魔力には、リジェ○みたいな自己再生効果が有るっぽい。


身体動かし用に魔力を廻したいが・・生命維持に直結するからか、炎魔法を操るより遥かに難しい。




「・・颯太は怪我してないんだろ?

そろそろ動ける筈だ・・。

行け、直ぐに追いつく・・」


「そ、そんな・・ヤダよ、一緒に逃げようよ!?

それかココで戦うっ!」


「馬鹿!

魔力の回復とか・・分かるだろ?

一匹二匹と戦える魔力は回復するかもしれない・・けど、それだけだ」


「でも・・でもォ・・・」


「安心しろ・・漫画じゃ殺されたりはしないしな・・」




『 女・・女・・ 』 っつう化物に捕まって───

暫くは生きれる・・はず。

そうすりゃ、いずれ魔力は回復する。


───大丈夫、大丈夫だ。




『ヒュカッ』




・・と、一矢。

先頭の犬ゴリラの額に、突然・・矢が突き刺さる。




「・・えっ?」


『安心しなァ・・御姉チャンッ!

魔物相手に遠慮するこたァ無え!!』




掛け声と共に、人の乗った馬群が丘の別の場所から駈け上がってきた。

俺と颯太が混乱している、その間に・・俺達をかばう形で馬軍が陣形を組んでゆく。


総大将らしき一番の年寄りを中心に、三人が弓矢を、三人が剣を構え、四人が戦闘組の補佐をする。




「ヒトゥデ・シャッコ・アナナゴ!

弓を構えろォ!

3・・2・・1・・ブチ込めェ!!」




一番の年寄りが号令を出すと、三人が弓を構え・・犬ゴリラめがけ、矢が一斉に飛んでいった。


凄い・・!


矢のスピードは、颯太のは勿論・・俺の蹴石より遅いのに一矢の無駄も無く、犬ゴリラ達の急所へ突き刺さる。




「イエカ・ウーニ・クラッゲ、突っ込めェ!」




剣を構えていた三人が、射ち漏らしに斬りかかるが、コッチも凄い。

技というより筋力で叩き切る感じだが、位置取りや連携が上手い。


コレが実戦で鍛えた歴戦の戦士ってヤツか。




「観と射・・僕もヤる!」




僅かばかり魔力の回復した颯太が何言かを呟き、端の犬ゴリラへ。


武術と通じるモノが有るのか?

引き、放たれる矢の如き緩と急で・・攻撃魔力と回復魔力のバランスを取っている。




「おーう、御嬢チャン強えェな!」




やっぱ颯太は天才だな。

一対一なら魔力切れを起こしたりはしないだろう。


それに比べて俺は、たった一匹の犬ゴリラ相手にこんなボロボロで・・。

颯太にばっか戦わせて・・情けない。


俺も参戦したいけど・・未だ再生中の腕が、身体の動きを奪う。




「クソッ、クソッ・・動けよ!」


「御姉さん、無茶しちゃ駄目ッスよ!」


「タゥコ・ナムァコ・クジャラはバリケード!

ジキアぁ!

コッチはイイから、その御姉チャンに付いてやりなっ!」


「了解ッス!」




矢束や予備弓の準備をしていた四人のウチの一人、『ジキア』と呼ばれた一番若い・・中学一年生ぐらいの少年がアセる俺を制止し、安全な場所まで引きずってゆく。

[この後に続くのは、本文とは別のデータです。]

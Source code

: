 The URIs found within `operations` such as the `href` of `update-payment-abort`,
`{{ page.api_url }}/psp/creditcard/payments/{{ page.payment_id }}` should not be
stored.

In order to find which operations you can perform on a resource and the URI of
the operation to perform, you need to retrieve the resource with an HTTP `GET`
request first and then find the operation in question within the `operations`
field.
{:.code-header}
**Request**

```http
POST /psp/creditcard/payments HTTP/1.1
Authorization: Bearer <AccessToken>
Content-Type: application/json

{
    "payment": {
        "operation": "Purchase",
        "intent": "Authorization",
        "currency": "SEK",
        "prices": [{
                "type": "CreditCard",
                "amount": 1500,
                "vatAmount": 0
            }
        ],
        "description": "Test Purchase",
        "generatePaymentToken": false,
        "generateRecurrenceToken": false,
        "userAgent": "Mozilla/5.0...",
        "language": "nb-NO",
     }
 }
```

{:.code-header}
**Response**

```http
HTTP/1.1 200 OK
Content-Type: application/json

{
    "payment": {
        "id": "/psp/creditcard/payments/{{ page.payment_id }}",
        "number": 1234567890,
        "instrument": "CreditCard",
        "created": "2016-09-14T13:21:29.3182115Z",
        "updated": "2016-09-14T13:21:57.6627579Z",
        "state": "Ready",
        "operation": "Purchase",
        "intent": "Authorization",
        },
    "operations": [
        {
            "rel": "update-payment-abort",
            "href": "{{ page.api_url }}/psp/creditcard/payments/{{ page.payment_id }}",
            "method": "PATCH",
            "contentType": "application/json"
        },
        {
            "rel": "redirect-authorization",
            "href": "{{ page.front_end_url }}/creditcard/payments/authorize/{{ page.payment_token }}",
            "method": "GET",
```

シートの上に寝かし、仰向けにして・・慌てて毛布をかけてくれた。




「・・すまん」


「あっ、いえッス。

・・・・・?

こ、この腕・・自分の魔法で・・!?」




こんな年下にも呆れられて・・クソっ!


火傷した両腕だけ出して、腕にほんのり青い何かを塗ってくる。

冷たくって気持ち良い。


・・・・ん?

この薬・・ほんの僅かだけど魔力を含んでる!?

魔力の回復がちょっと速くなった!




「あ、有難うっ!」


「え? あ、うん、ど・・どう致しましてッス!」




何故か顔を赤くして、シドロモドロになっているが・・関係無い!

コレでもうすぐ俺も参戦出来───




「よーし、掃討完了ぉ!」




───ええ・・?

・・ま、まあ・・颯太も俺も無事なんだ。

最上の結果じゃないか。




「やったあ!

僕、アイツ等をもっと観察してくる!」


「あっ!?

お、おい御嬢チャン!

掃討と警戒は別───」


「えっ?」


『・・・オンナぁ!!』




頭の半分と腕を失って尚、颯太を襲ってきた犬ゴリラ。

僅かに動くクチに、残る全魔力を集め・・極細に圧縮して撃ちだすっ!!




「レェェザアァァーーッ!!!」




犬ゴリラの、残った半分のアタマを放ちぬく!




「颯太・・無事か・・・。

良かっ───」




ソコで俺の意識は暗転する。

・・だから、俺の耳には届かなかった。








「魂のセーフティを討ち破って魔法を・・!?

一体どれだけの魔力量が・・・!?」




という、彼等の言葉が。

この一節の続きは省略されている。